Task material: Begin

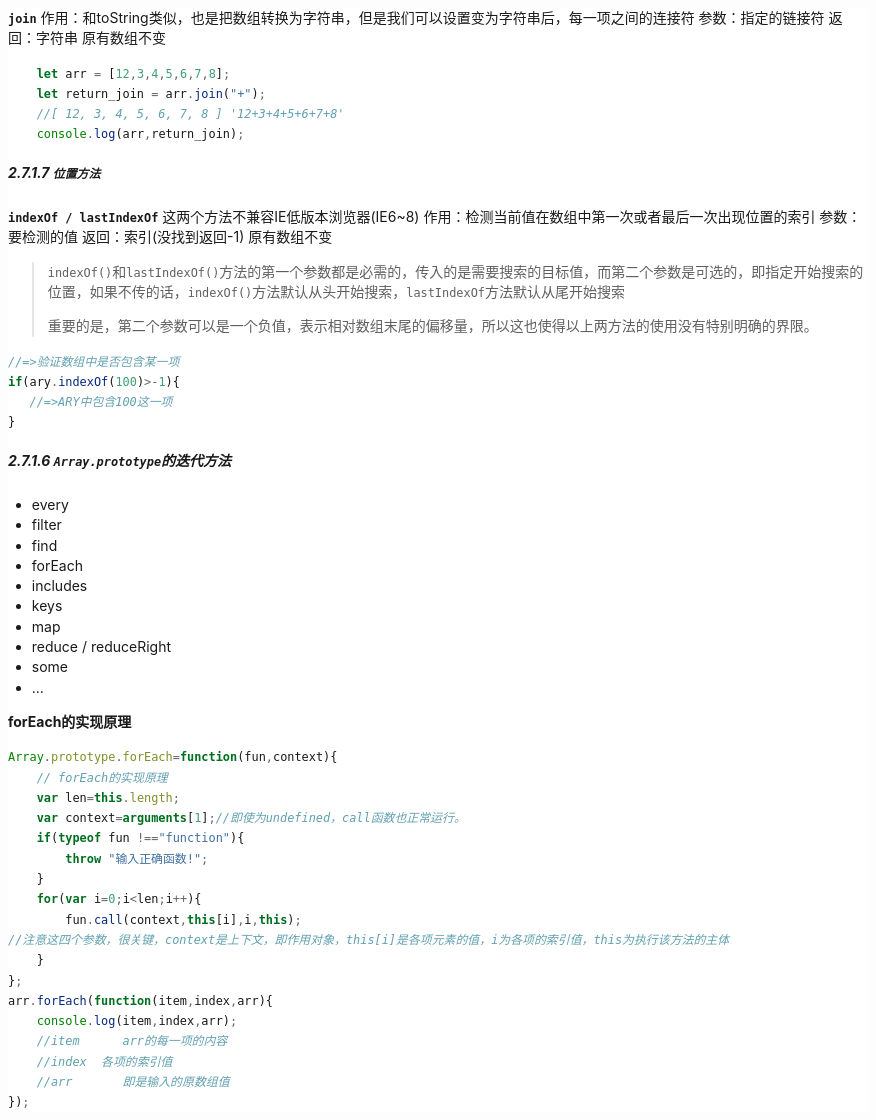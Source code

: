 **`join`**
作用：和toString类似，也是把数组转换为字符串，但是我们可以设置变为字符串后，每一项之间的连接符
参数：指定的链接符
返回：字符串
原有数组不变 

```javascript
	let arr = [12,3,4,5,6,7,8];
	let return_join = arr.join("+");
	//[ 12, 3, 4, 5, 6, 7, 8 ] '12+3+4+5+6+7+8'
	console.log(arr,return_join);
```

##### 2.7.1.7 `位置方法`
**`indexOf / lastIndexOf`**
这两个方法不兼容IE低版本浏览器(IE6~8)
作用：检测当前值在数组中第一次或者最后一次出现位置的索引
参数：要检测的值
返回：索引(没找到返回-1)
原有数组不变

>  `indexOf()`和`lastIndexOf()`方法的第一个参数都是必需的，传入的是需要搜索的目标值，而第二个参数是可选的，即指定开始搜索的位置，如果不传的话，`indexOf()`方法默认从头开始搜索，`lastIndexOf`方法默认从尾开始搜索
>
>  重要的是，第二个参数可以是一个负值，表示相对数组末尾的偏移量，所以这也使得以上两方法的使用没有特别明确的界限。
```javascript
//=>验证数组中是否包含某一项
if(ary.indexOf(100)>-1){
   //=>ARY中包含100这一项
}
```



##### 2.7.1.6 `Array.prototype`的迭代方法
- every
- filter
- find
- forEach
- includes
- keys
- map
- reduce / reduceRight
- some
- ...


**forEach的实现原理**
```javascript
Array.prototype.forEach=function(fun,context){
	// forEach的实现原理
	var len=this.length;
	var context=arguments[1];//即使为undefined，call函数也正常运行。
	if(typeof fun !=="function"){
		throw "输入正确函数!";
	}
	for(var i=0;i<len;i++){
		fun.call(context,this[i],i,this);	
//注意这四个参数，很关键，context是上下文，即作用对象，this[i]是各项元素的值，i为各项的索引值，this为执行该方法的主体
	}
};
arr.forEach(function(item,index,arr){
	console.log(item,index,arr);
	//item	   	arr的每一项的内容
	//index	 各项的索引值
	//arr	 	即是输入的原数组值
});

```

Task material: End

> [What you have to do] Without changing a word, transcribe all of the data and omit its images.

> [The completed task]
Source code

: **`join`**
作用：和toString类似，也是把数组转换为字符串，但是我们可以设置变为字符串后，每一项之间的连接符
参数：指定的链接符
返回：字符串
原有数组不变 

```javascript
	let arr = [12,3,4,5,6,7,8];
	let return_join = arr.join("+");
	//[ 12, 3, 4, 5, 6, 7, 8 ] '12+3+4+5+6+7+8'
	console.log(arr,return_join);
```

##### 2.7.1.7 `位置方法`
**`indexOf / lastIndexOf`**
这两个方法不兼容IE低版本浏览器(IE6~8)
作用：检测当前值在数组中第一次或者最后一次出现位置的索引
参数：要检测的值
返回：索引(没找到返回-1)
原有数组不变

>  `indexOf()`和`lastIndexOf()`方法的第一个参数都是必需的，传入的是需要搜索的目标值，而第二个参数是可选的，即指定开始搜索的位置，如果不传的话，`indexOf()`方法默认从头开始搜索，`lastIndexOf`方法默认从尾开始搜索
>
>  重要的是，第二个参数可以是一个负值，表示相对数组末尾的偏移量，所以这也使得以上两方法的使用没有特别明确的界限。
```javascript
//=>验证数组中是否包含某一项
if(ary.indexOf(100)>-1){
   //=>ARY中包含100这一项
}
```



##### 2.7.1.6 `Array.prototype`的迭代方法
- every
- filter
- find
- forEach
- includes
- keys
- map
- reduce / reduceRight
- some
- ...


**forEach的实现原理**
```javascript
Array.prototype.forEach=function(fun,context){
	// forEach的实现原理
	var len=this.length;
	var context=arguments[1];//即使为undefined，call函数也正常运行。
	if(typeof fun !=="function"){
		throw "输入正确函数!";
	}
	for(var i=0;i<len;i++){
		fun.call(context,this[i],i,this);	
//注意这四个参数，很关键，context是上下文，即作用对象，this[i]是各项元素的值，i为各项的索引值，this为执行该方法的主体
	}
};
arr.forEach(function(item,index,arr){
	console.log(item,index,arr);
	//item	   	arr的每一项的内容
	//index	 各项的索引值
	//arr	 	即是输入的原数组值
});

```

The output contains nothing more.